▶ _What is required_: Scan the entries below for the word "categories". Copy out every line in which it occurs.
=== Listed records ===
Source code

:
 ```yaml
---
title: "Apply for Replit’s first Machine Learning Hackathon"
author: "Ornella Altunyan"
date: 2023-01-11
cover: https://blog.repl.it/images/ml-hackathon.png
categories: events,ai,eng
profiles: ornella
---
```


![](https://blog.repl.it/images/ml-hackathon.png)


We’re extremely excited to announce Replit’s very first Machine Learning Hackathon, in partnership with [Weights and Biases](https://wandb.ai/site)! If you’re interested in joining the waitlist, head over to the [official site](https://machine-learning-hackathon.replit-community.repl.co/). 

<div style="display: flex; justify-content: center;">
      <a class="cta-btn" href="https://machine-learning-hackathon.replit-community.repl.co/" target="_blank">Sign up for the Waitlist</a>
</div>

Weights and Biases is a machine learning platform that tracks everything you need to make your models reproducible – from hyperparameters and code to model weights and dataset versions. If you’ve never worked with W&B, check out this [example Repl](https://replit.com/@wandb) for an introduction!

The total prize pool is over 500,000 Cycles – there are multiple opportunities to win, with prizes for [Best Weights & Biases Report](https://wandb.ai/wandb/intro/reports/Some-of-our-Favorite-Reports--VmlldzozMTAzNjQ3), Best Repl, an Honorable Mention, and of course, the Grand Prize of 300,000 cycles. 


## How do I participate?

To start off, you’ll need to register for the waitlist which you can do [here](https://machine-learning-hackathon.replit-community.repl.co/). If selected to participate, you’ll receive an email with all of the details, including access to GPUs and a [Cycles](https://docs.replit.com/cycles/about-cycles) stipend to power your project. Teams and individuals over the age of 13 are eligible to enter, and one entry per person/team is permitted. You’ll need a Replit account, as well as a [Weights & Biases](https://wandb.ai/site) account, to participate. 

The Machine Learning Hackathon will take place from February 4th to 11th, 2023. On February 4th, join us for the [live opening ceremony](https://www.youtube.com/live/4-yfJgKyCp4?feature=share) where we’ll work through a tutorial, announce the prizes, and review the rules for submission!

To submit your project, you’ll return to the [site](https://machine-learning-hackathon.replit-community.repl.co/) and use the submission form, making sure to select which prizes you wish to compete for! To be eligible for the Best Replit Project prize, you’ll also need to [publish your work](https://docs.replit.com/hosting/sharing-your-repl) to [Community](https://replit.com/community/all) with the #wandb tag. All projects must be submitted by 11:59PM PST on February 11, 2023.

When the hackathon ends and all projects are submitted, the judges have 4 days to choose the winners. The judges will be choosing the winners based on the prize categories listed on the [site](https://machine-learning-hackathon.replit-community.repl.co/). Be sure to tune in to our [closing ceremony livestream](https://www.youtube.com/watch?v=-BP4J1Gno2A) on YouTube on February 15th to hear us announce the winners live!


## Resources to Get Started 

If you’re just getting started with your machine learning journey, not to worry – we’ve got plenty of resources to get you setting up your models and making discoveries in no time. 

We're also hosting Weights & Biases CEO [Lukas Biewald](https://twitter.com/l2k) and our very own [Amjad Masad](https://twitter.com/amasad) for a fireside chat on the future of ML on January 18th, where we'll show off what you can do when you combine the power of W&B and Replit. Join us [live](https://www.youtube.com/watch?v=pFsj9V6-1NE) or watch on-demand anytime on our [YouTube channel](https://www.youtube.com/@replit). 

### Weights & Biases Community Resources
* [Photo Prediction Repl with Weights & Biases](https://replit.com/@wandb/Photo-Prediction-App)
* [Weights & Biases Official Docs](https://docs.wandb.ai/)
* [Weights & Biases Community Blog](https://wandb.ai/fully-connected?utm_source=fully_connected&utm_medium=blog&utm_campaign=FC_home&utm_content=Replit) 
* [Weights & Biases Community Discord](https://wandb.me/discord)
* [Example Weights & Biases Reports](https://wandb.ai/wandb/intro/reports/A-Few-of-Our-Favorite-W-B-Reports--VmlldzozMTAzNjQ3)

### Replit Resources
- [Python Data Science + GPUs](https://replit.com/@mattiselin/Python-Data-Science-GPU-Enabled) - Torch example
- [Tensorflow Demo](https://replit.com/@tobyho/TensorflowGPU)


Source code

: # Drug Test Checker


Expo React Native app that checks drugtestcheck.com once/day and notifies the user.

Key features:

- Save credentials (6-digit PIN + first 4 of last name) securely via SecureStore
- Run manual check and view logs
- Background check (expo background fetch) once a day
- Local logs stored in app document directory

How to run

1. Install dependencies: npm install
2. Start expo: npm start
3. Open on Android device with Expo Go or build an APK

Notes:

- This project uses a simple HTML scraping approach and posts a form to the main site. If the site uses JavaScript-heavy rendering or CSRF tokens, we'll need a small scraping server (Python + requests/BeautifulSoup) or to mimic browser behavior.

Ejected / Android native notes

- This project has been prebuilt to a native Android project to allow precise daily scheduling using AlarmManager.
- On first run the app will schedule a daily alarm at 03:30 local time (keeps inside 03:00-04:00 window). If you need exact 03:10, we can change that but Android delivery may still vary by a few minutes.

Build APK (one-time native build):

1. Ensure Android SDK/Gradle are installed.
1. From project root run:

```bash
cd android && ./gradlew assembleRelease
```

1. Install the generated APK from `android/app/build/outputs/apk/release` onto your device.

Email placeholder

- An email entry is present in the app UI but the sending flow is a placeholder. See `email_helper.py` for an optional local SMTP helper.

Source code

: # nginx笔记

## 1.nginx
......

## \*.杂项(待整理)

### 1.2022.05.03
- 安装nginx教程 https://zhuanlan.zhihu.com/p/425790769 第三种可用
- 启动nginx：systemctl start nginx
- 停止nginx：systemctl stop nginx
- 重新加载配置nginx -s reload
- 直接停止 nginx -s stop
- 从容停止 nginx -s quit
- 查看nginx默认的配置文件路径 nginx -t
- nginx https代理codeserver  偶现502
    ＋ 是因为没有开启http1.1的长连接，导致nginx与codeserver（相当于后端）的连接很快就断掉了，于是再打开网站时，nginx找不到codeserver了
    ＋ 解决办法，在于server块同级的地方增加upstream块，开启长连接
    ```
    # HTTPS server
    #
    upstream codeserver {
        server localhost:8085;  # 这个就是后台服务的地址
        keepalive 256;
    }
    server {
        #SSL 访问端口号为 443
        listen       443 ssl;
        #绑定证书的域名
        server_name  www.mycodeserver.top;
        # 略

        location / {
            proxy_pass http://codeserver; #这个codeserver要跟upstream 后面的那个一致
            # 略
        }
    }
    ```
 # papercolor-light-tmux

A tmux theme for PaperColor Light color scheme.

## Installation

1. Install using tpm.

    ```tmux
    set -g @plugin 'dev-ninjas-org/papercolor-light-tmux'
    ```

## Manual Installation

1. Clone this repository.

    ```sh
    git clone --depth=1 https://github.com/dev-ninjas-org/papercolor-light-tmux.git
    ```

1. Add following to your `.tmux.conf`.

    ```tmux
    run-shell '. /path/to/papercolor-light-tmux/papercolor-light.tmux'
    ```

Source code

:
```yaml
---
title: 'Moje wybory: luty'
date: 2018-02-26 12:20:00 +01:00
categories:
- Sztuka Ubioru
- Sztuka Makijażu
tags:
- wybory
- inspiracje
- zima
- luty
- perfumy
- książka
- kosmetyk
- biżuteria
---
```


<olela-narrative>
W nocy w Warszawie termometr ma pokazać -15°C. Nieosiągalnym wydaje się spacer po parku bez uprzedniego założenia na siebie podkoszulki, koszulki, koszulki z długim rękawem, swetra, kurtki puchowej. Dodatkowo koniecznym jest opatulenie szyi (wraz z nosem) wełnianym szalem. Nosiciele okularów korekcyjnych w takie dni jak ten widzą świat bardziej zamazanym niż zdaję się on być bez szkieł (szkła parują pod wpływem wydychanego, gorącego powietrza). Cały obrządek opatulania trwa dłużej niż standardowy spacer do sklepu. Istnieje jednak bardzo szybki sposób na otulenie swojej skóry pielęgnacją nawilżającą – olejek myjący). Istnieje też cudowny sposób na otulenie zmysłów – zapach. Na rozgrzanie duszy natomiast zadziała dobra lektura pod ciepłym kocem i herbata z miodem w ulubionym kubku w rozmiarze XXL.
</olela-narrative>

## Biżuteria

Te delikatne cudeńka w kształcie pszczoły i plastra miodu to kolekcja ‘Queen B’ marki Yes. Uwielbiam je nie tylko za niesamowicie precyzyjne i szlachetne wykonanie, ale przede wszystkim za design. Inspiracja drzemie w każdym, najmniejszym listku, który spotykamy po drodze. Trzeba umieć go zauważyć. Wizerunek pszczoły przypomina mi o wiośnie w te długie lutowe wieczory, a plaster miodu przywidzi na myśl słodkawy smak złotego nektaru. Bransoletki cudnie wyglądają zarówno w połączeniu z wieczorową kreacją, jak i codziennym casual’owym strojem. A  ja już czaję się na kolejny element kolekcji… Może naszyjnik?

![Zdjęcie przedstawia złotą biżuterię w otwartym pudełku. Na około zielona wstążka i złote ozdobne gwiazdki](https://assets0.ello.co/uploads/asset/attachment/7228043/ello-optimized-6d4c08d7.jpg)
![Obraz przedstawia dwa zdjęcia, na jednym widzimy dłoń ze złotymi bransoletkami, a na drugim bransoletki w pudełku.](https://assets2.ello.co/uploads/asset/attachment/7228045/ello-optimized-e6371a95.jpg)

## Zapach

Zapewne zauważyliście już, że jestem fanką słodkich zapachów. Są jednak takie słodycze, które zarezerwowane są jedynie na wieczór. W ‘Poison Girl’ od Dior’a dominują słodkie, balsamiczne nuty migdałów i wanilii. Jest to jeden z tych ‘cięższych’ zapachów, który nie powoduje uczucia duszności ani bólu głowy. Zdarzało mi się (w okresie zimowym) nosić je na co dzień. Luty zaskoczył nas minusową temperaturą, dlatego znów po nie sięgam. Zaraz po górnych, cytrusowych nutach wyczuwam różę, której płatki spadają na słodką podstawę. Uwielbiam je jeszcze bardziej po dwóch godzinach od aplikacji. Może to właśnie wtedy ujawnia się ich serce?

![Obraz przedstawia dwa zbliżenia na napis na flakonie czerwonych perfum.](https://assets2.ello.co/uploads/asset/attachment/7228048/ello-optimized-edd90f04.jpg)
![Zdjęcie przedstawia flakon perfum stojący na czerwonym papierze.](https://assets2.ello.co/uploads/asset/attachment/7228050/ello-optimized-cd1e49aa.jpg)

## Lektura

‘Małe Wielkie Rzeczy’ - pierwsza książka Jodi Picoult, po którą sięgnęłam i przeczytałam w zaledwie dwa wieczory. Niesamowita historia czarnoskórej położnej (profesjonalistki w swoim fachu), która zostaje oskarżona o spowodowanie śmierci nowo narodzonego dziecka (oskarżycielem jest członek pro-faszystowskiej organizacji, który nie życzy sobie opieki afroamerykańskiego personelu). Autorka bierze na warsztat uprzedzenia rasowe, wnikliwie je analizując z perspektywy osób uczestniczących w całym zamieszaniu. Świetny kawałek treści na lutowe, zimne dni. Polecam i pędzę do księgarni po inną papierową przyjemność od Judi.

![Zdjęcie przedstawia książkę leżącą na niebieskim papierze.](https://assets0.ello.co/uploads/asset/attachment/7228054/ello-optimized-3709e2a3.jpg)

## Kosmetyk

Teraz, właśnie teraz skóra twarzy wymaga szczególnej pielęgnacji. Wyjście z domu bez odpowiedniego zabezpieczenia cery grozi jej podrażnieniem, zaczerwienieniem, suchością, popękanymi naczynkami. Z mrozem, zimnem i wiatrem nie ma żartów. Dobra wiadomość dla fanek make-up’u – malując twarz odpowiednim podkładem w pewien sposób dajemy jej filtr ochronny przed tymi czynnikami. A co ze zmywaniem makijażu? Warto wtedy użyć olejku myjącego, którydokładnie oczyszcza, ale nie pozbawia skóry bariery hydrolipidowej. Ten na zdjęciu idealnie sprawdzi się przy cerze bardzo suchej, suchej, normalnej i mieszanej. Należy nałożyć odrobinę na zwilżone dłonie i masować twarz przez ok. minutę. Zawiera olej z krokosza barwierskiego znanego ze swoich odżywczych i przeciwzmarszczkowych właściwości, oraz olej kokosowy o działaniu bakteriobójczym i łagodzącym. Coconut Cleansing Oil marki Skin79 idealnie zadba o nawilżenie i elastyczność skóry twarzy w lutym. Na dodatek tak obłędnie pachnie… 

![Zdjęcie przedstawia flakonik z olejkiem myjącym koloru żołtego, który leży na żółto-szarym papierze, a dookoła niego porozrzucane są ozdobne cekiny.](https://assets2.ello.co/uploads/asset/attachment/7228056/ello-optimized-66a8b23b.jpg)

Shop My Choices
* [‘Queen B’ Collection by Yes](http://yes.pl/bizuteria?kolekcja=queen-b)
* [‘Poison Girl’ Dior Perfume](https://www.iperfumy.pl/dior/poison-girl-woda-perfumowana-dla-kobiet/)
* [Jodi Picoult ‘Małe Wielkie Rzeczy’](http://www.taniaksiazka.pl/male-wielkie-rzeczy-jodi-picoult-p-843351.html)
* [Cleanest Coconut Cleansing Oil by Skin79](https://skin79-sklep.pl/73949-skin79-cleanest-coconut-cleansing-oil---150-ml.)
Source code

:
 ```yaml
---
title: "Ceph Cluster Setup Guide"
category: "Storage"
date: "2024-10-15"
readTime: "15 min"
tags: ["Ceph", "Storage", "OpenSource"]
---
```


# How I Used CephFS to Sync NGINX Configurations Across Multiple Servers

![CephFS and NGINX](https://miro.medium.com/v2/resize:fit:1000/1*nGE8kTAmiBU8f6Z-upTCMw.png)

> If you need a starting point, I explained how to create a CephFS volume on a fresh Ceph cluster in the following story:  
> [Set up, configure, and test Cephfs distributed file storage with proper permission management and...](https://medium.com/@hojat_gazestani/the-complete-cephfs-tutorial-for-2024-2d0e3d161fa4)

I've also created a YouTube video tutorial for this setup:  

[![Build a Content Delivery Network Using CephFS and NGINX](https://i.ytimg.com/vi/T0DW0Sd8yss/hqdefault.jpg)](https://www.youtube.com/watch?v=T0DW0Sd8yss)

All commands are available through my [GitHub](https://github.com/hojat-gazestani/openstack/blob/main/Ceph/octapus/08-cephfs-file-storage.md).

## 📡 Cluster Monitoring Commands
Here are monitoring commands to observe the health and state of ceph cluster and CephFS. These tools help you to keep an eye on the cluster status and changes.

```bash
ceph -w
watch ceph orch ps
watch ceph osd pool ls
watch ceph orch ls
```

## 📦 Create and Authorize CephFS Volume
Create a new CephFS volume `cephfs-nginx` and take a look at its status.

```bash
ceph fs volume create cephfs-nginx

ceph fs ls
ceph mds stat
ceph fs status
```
===
▶ _Task output_:
categories: events,ai,eng
When the hackathon ends and all projects are submitted, the judges have 4 days to choose the winners. The judges will be choosing the winners based on the prize categories listed on the [site](https://machine-learning-hackathon.replit-community.repl.co/). Be sure to tune in to our [closing ceremony livestream](https://www.youtube.com/watch?v=-BP4J1Gno2A) on YouTube on February 15th to hear us announce the winners live!
categories:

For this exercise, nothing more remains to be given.